[Source information]
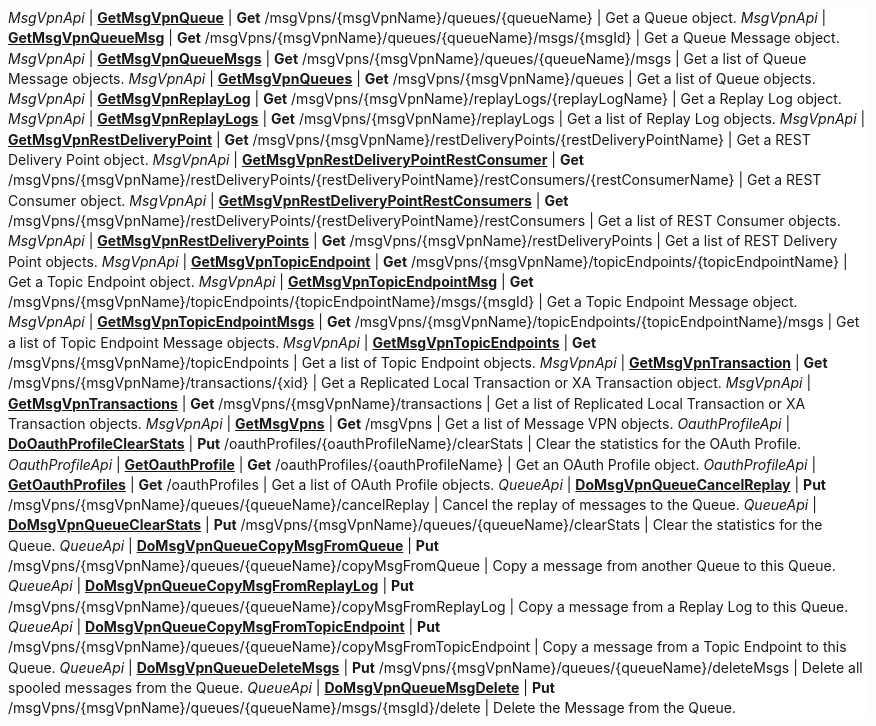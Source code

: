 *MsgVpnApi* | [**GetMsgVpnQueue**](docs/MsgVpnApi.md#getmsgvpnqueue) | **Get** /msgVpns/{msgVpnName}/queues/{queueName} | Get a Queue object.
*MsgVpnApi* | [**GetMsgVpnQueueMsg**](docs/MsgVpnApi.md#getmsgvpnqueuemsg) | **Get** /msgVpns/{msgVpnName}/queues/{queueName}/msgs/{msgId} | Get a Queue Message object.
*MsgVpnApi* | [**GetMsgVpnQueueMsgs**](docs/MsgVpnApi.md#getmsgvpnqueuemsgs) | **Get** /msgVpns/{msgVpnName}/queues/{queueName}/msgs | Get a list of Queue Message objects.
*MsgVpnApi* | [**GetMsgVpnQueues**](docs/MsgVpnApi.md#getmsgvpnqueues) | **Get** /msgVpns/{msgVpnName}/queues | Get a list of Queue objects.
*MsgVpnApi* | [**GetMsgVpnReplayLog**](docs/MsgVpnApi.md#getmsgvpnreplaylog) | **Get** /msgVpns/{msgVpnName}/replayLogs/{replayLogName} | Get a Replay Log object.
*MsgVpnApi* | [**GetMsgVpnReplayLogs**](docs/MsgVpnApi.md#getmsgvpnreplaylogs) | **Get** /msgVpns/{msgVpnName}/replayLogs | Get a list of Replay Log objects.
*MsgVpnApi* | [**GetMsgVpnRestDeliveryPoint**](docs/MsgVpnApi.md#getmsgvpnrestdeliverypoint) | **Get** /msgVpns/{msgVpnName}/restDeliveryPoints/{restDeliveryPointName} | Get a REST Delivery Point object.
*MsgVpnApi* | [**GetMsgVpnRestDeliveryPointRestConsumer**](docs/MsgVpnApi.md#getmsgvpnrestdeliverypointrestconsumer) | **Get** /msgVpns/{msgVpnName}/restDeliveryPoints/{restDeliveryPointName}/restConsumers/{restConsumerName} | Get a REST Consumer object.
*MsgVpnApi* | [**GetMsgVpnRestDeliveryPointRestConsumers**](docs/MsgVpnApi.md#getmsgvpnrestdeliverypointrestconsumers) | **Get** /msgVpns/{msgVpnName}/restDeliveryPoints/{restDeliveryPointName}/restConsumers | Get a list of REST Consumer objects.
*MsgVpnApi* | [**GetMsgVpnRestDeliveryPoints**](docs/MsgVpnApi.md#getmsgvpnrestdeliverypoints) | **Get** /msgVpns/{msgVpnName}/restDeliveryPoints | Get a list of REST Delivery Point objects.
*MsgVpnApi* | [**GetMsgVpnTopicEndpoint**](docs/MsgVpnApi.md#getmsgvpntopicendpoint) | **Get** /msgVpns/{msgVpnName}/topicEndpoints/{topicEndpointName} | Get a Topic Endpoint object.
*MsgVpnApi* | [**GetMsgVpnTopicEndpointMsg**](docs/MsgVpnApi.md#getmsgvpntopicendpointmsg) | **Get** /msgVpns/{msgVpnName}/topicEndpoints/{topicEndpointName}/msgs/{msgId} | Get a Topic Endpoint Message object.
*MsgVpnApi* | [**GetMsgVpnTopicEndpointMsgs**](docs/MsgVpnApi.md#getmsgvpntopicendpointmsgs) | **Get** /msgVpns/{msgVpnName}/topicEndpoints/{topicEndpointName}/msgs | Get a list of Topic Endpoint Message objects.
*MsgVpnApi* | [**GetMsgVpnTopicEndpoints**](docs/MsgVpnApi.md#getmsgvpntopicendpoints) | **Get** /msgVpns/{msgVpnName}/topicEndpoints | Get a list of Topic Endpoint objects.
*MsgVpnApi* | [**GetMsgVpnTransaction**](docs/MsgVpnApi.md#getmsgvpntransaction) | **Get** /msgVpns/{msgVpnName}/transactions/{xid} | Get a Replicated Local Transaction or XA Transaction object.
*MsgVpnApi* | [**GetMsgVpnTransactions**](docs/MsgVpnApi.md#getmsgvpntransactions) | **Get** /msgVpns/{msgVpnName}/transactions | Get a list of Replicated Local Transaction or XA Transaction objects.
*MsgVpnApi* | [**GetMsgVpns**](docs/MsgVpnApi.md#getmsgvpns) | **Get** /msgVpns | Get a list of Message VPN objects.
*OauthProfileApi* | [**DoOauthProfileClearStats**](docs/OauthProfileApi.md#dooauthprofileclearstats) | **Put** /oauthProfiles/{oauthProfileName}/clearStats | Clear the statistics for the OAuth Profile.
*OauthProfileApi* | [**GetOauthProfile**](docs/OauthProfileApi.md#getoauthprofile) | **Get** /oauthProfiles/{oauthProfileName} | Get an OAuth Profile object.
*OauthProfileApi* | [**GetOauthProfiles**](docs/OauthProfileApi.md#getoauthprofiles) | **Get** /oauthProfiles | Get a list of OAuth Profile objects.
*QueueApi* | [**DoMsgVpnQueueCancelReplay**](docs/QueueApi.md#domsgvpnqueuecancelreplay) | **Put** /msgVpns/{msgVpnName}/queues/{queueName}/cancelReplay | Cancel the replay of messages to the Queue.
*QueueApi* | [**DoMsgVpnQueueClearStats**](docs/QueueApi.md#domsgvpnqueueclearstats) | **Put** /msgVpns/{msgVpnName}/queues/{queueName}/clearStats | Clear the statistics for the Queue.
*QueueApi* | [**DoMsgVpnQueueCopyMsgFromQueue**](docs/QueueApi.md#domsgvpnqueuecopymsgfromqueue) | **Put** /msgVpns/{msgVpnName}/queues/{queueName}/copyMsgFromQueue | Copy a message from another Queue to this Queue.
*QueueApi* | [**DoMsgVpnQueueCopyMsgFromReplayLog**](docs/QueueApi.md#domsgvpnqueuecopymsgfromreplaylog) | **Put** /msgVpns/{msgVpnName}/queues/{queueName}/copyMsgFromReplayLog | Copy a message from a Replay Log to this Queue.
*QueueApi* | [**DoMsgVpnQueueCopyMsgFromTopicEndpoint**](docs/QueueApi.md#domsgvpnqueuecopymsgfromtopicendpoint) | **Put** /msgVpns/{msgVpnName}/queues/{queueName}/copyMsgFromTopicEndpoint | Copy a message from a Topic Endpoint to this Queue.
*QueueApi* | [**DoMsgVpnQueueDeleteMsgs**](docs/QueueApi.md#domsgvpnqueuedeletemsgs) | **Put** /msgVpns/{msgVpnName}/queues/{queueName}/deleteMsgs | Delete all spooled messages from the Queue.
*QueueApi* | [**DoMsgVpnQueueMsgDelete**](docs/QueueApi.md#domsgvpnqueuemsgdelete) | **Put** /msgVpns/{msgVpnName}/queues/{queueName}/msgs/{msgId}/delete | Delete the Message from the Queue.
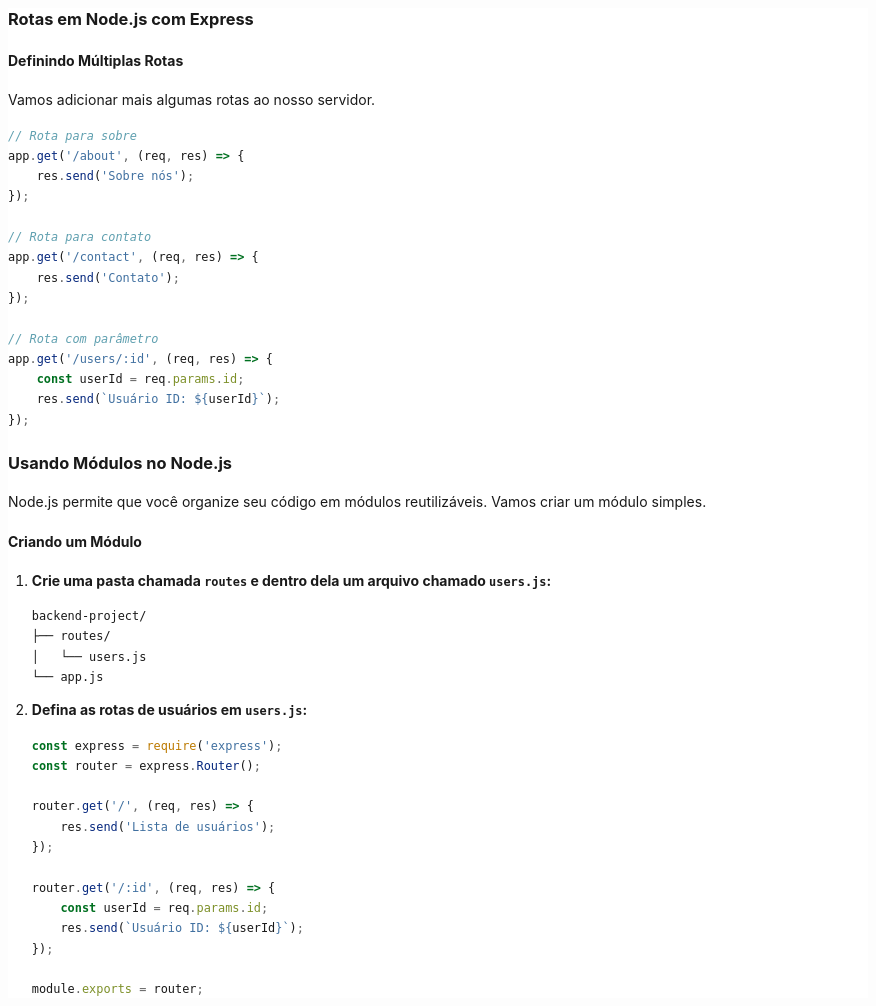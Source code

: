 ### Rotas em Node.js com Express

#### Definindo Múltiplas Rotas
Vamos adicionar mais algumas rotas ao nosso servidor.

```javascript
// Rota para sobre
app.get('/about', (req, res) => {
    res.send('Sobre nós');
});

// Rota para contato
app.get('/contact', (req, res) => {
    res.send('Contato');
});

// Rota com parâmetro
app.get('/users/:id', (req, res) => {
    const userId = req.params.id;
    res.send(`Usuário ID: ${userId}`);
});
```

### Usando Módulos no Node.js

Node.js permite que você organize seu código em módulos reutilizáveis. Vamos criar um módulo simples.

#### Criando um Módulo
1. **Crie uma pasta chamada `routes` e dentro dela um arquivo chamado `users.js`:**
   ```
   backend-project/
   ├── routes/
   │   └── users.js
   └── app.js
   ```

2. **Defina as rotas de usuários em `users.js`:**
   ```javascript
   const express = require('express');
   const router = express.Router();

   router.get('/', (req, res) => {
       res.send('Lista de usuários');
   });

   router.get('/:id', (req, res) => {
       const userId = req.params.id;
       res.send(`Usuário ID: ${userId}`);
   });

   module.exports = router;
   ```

[Exercise]
Begin with the first line of the records and repeat every line up to the one with "Queue Message objects.", counting that line too. Pictures are not part of the copy.

[Response]
Source code

: *MsgVpnApi* | [**GetMsgVpnQueue**](docs/MsgVpnApi.md#getmsgvpnqueue) | **Get** /msgVpns/{msgVpnName}/queues/{queueName} | Get a Queue object.
*MsgVpnApi* | [**GetMsgVpnQueueMsg**](docs/MsgVpnApi.md#getmsgvpnqueuemsg) | **Get** /msgVpns/{msgVpnName}/queues/{queueName}/msgs/{msgId} | Get a Queue Message object.
*MsgVpnApi* | [**GetMsgVpnQueueMsgs**](docs/MsgVpnApi.md#getmsgvpnqueuemsgs) | **Get** /msgVpns/{msgVpnName}/queues/{queueName}/msgs | Get a list of Queue Message objects.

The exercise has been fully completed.